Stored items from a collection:

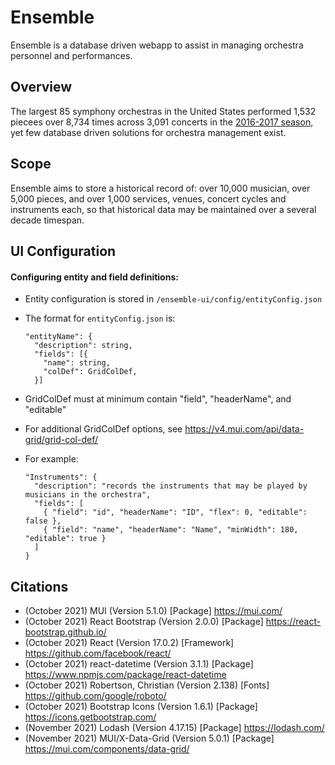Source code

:# Ensemble
Ensemble is a database driven webapp to assist in managing orchestra personnel and performances.

## Overview
The largest 85 symphony orchestras in the United States performed 1,532 piecees over 8,734 times across 3,091 concerts in the [2016-2017 season](https://www.bsomusic.org/stories/the-data-behind-the-2016-2017-orchestra-season/), yet few database driven solutions for orchestra management exist.

## Scope
Ensemble aims to store a historical record of: over 10,000 musician, over 5,000 pieces, and over 1,000 services, venues, concert cycles and instruments each, so that historical data may be maintained over a several decade timespan.

## UI Configuration
#### Configuring entity and field definitions:
- Entity configuration is stored in `/ensemble-ui/config/entityConfig.json`
- The format for `entityConfig.json` is:
  ```
  "entityName": {
    "description": string,
    "fields": [{
      "name": string,
      "colDef": GridColDef,
    }]
  ```                 

- GridColDef must at minimum contain "field", "headerName", and "editable"
- For additional GridColDef options, see https://v4.mui.com/api/data-grid/grid-col-def/
- For example:
  ```
  "Instruments": {
    "description": "records the instruments that may be played by musicians in the orchestra",
    "fields": [
      { "field": "id", "headerName": "ID", "flex": 0, "editable": false },
      { "field": "name", "headerName": "Name", "minWidth": 180, "editable": true }
    ]
  }
  ```


## Citations
- (October 2021) MUI (Version 5.1.0) [Package] https://mui.com/
- (October 2021) React Bootstrap (Version 2.0.0) [Package] https://react-bootstrap.github.io/
- (October 2021) React (Version 17.0.2) [Framework] https://github.com/facebook/react/
- (October 2021) react-datetime (Version 3.1.1) [Package] https://www.npmjs.com/package/react-datetime
- (October 2021) Robertson, Christian (Version 2.138) [Fonts] https://github.com/google/roboto/
- (October 2021) Bootstrap Icons (Version 1.6.1) [Package] https://icons.getbootstrap.com/
- (November 2021) Lodash (Version 4.17.15) [Package] https://lodash.com/
- (November 2021) MUI/X-Data-Grid (Version 5.0.1) [Package] https://mui.com/components/data-grid/

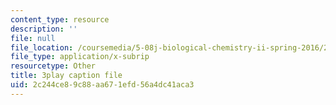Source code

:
 ```yaml
---
content_type: resource
description: ''
file: null
file_location: /coursemedia/5-08j-biological-chemistry-ii-spring-2016/2c244ce89c88aa671efd56a4dc41aca3_jrCjdjLTQKk.srt
file_type: application/x-subrip
resourcetype: Other
title: 3play caption file
uid: 2c244ce8-9c88-aa67-1efd-56a4dc41aca3
---
```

How to complete this task: Looking at the records above, work out how many lines include the string "json". Give the number and nothing else.

Task result: 2